__GIVEN ENTRIES__.
=-=-=-=-=

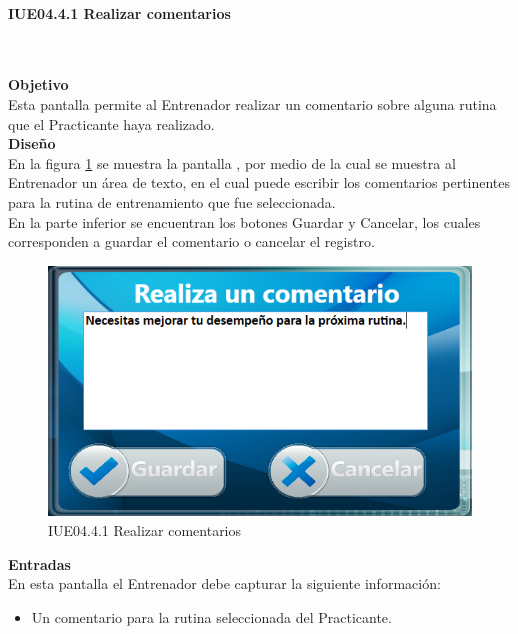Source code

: \paragraph{IUE04.4.1 Realizar comentarios} \hspace{1cm}\\ 
\label{pant:IUE04.4.1} 

\textbf{\textcolor[rgb]{0, 0, 0.545098}{Objetivo}}\\
Esta pantalla permite al Entrenador realizar un comentario sobre alguna rutina que el Practicante haya realizado.\\

\textbf{\textcolor[rgb]{0, 0, 0.545098}{Diseño}}\\
En la figura \ref{fig:IUE04.4.1} se muestra la pantalla , por medio de la cual se muestra al Entrenador un área de texto, en el cual puede escribir los comentarios pertinentes para la rutina de entrenamiento que fue seleccionada.\\

En la parte inferior se encuentran los botones Guardar y Cancelar, los cuales corresponden a guardar el comentario o cancelar el registro.

\begin{figure}[H]
	\centering
		\includegraphics[scale=0.8]{./Figuras/Pantallas/IUE04_4_1Realizar_comentarios}
	\caption{IUE04.4.1 Realizar comentarios}
	\label{fig:IUE04.4.1}
\end{figure}

\textbf{\textcolor[rgb]{0, 0, 0.545098}{Entradas}}\\
En esta pantalla el Entrenador debe capturar la siguiente información:

\begin{itemize}
	\item Un comentario para la rutina seleccionada del Practicante.
\end{itemize}
\vspace{1em}

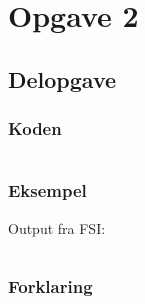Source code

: \section{Opgave 2}
\subsection{Delopgave }\label{ass:1-}
\subsubsection{Koden}
\begin{lstlisting}[language=fsharp]

\end{lstlisting}

\subsubsection{Eksempel}
Output fra FSI:
\begin{lstlisting}

\end{lstlisting}

\subsubsection{Forklaring}


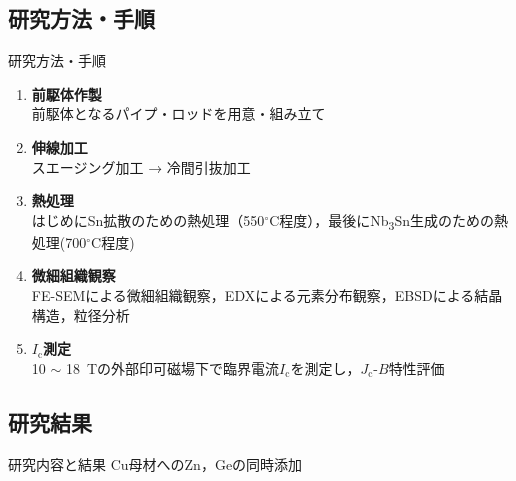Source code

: \documentclass[aspectratio=169, unicode, 10pt]{beamer}
\begin{document}
	\subsection{研究方法・手順}
	\begin{frame}{研究方法・手順}
		\begin{enumerate}
			\item \textbf{前駆体作製} \\
				前駆体となるパイプ・ロッドを用意・組み立て
			\item \textbf{伸線加工} \\
				スエージング加工 → 冷間引抜加工
			\item \textbf{熱処理} \\
				はじめにSn拡散のための熱処理（550$^\circ$C程度），最後にNb\textsubscript{3}Sn生成のための熱処理(700$^\circ$C程度)
			\item \textbf{微細組織観察} \\
				FE-SEMによる微細組織観察，EDXによる元素分布観察，EBSDによる結晶構造，粒径分析
			\item \textbf{$I_\mathrm{c}$測定} \\
				10 $\sim$ 18~Tの外部印可磁場下で臨界電流$I_\mathrm{c}$を測定し，$J_\mathrm{c}$-$B$特性評価
		\end{enumerate}
	\end{frame}

	\subsection{研究結果}
	\begin{frame}{研究内容と結果}
		\centering
		{\LARGE Cu母材へのZn，Geの同時添加}
	\end{frame}
\end{document}
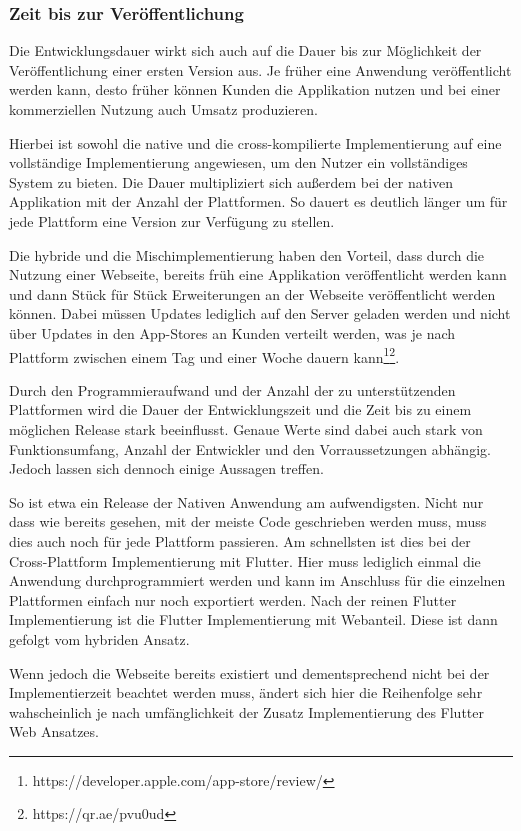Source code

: \subsubsection{Zeit bis zur Veröffentlichung}
Die Entwicklungsdauer wirkt sich auch auf die Dauer bis zur Möglichkeit der Veröffentlichung einer ersten Version aus.
Je früher eine Anwendung veröffentlicht werden kann, desto früher können Kunden die Applikation nutzen und bei einer kommerziellen Nutzung auch Umsatz produzieren.

Hierbei ist sowohl die native und die cross-kompilierte Implementierung auf eine vollständige Implementierung angewiesen, um den Nutzer ein vollständiges System zu bieten. Die Dauer multipliziert sich außerdem bei der nativen Applikation mit der Anzahl der Plattformen. So dauert es deutlich länger um für jede Plattform eine Version zur Verfügung zu stellen.

Die hybride und die Mischimplementierung haben den Vorteil, dass durch die Nutzung einer Webseite, bereits früh eine Applikation veröffentlicht werden kann und dann Stück für Stück Erweiterungen an der Webseite veröffentlicht werden können. Dabei müssen Updates lediglich auf den Server geladen werden und nicht über Updates in den App-Stores an Kunden verteilt werden, was je nach Plattform zwischen einem Tag und einer Woche dauern kann\footnote{https://developer.apple.com/app-store/review/}\footnote{https://qr.ae/pvu0ud}. 

Durch den Programmieraufwand und der Anzahl der zu unterstützenden Plattformen wird die Dauer der Entwicklungszeit und die Zeit bis zu einem möglichen Release stark beeinflusst. Genaue Werte sind dabei auch stark von Funktionsumfang, Anzahl der Entwickler und den Vorraussetzungen abhängig. Jedoch lassen sich dennoch einige Aussagen treffen.

So ist etwa ein Release der Nativen Anwendung am aufwendigsten. Nicht nur dass wie bereits gesehen, mit der meiste Code geschrieben werden muss, muss dies auch noch für jede Plattform passieren. Am schnellsten ist dies bei der Cross-Plattform Implementierung mit Flutter. Hier muss lediglich einmal die Anwendung durchprogrammiert werden und kann im Anschluss für die einzelnen Plattformen einfach nur noch exportiert werden. Nach der reinen Flutter Implementierung ist die Flutter Implementierung mit Webanteil. Diese ist dann gefolgt vom hybriden Ansatz. 

Wenn jedoch die Webseite bereits existiert und dementsprechend nicht bei der Implementierzeit beachtet werden muss, ändert sich hier die Reihenfolge sehr wahscheinlich je nach umfänglichkeit der Zusatz Implementierung des Flutter Web Ansatzes.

=-=-=-=-=

__PROBLEM TO WORK ON__. Copy out each line from the listing that contains the string "lstlisting".

__ANSWER FOR THIS EXERCISE__.
\begin{lstlisting}[language=fsharp]
\end{lstlisting}
\begin{lstlisting}
\end{lstlisting}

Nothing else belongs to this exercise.